The trust itself, California law, and the Internal Revenue Code all place specific duties on the successor trustee. This may include dealing with real property tax issues, income tax issues, and, in some cases, estate tax issues. A trustee is required to provide accountings to trust beneficiaries to explain the income and expenses of the trust since the death has occurred and until distributions to the beneficiaries are completed. An attorney will assist the trustee throughout the trust administration process, making sure that all responsibilities are completed properly to ensure that beneficiaries receive their inheritance as intended and that the trustee avoids any personal liability.
What is the benefit of a Revocable Trust?
One of the valuable benefits of a revocable trust is that it allows your heirs to avoid probate if the trust is properly funded. As such, it will help you transfer your assets to your beneficiaries faster and with less expense. In addition, it provides protection in the event of incapacity during lifetime, which, without planning, can end up being more expensive than probate and create incredible stress during the lifetime, not just for your heirs.
If I have a Will, is there still a probate?

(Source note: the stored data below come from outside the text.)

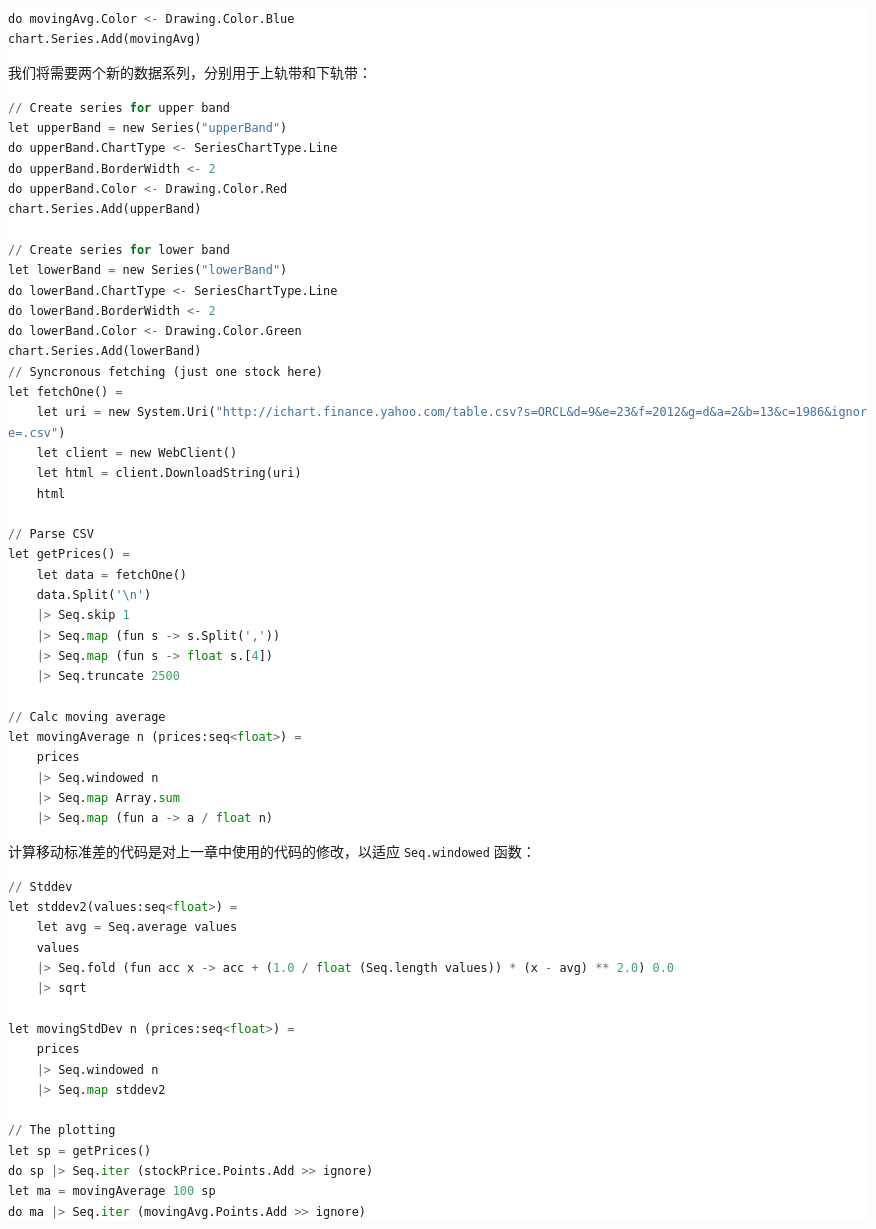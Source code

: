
 ```py
do movingAvg.Color <- Drawing.Color.Blue
chart.Series.Add(movingAvg)
```

我们将需要两个新的数据系列，分别用于上轨带和下轨带：

```py
// Create series for upper band
let upperBand = new Series("upperBand")
do upperBand.ChartType <- SeriesChartType.Line
do upperBand.BorderWidth <- 2
do upperBand.Color <- Drawing.Color.Red
chart.Series.Add(upperBand)

// Create series for lower band
let lowerBand = new Series("lowerBand")
do lowerBand.ChartType <- SeriesChartType.Line
do lowerBand.BorderWidth <- 2
do lowerBand.Color <- Drawing.Color.Green
chart.Series.Add(lowerBand)
// Syncronous fetching (just one stock here)
let fetchOne() =
    let uri = new System.Uri("http://ichart.finance.yahoo.com/table.csv?s=ORCL&d=9&e=23&f=2012&g=d&a=2&b=13&c=1986&ignore=.csv")
    let client = new WebClient()
    let html = client.DownloadString(uri)
    html

// Parse CSV
let getPrices() =
    let data = fetchOne()
    data.Split('\n')
    |> Seq.skip 1
    |> Seq.map (fun s -> s.Split(','))
    |> Seq.map (fun s -> float s.[4])
    |> Seq.truncate 2500

// Calc moving average
let movingAverage n (prices:seq<float>) =
    prices    
    |> Seq.windowed n
    |> Seq.map Array.sum
    |> Seq.map (fun a -> a / float n)
```

计算移动标准差的代码是对上一章中使用的代码的修改，以适应 `Seq.windowed` 函数：

```py
// Stddev
let stddev2(values:seq<float>) =
    let avg = Seq.average values
    values    
    |> Seq.fold (fun acc x -> acc + (1.0 / float (Seq.length values)) * (x - avg) ** 2.0) 0.0
    |> sqrt

let movingStdDev n (prices:seq<float>) =
    prices
    |> Seq.windowed n
    |> Seq.map stddev2

// The plotting
let sp = getPrices()
do sp |> Seq.iter (stockPrice.Points.Add >> ignore)
let ma = movingAverage 100 sp
do ma |> Seq.iter (movingAvg.Points.Add >> ignore)
```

If you own assets without named beneficiaries that exceed the statutory limit in California (generally $208,500 in 2025), and a spouse is not the beneficiary, your assets must go through the court process of probate, whether you have a Will or not. The benefit of having a Will is that you can select your executor and can designate how you wish to distribute your assets, but probate will not always be avoided simply because you have a will.
Does Proposition 19 affect me if I inherit real estate from a parent?
Proposition 19 in California significantly altered the property tax benefits that were available under Proposition 58. While there were broader property tax benefits for your beneficiaries inheriting real estate under Proposition 58, there are still some benefits under Proposition 19. Under Proposition 19, if a child makes their parent(s)’ former primary residence their primary residence, there is up to a $1,000,0000 exemption from property tax reassessment.
Are Business Formalities Really Important?
Yes, maintaining corporate and LLC formalities is essential. Requirements like annual meetings and filing required state forms regularly are legal obligations. Ignoring them can jeopardize your entity’s legal and tax benefits, potentially exposing your personal assets to judgments for business liabilities.
How Important Is The Contract That I Use For My Real Estate Transaction?
The contract is the foundation of any real estate transaction. It defines the terms, protects your rights, and ensures both parties understand their obligations. A thorough contract helps avoid misunderstandings and expensive disputes by clearly defining the parties' rights and responsibilities.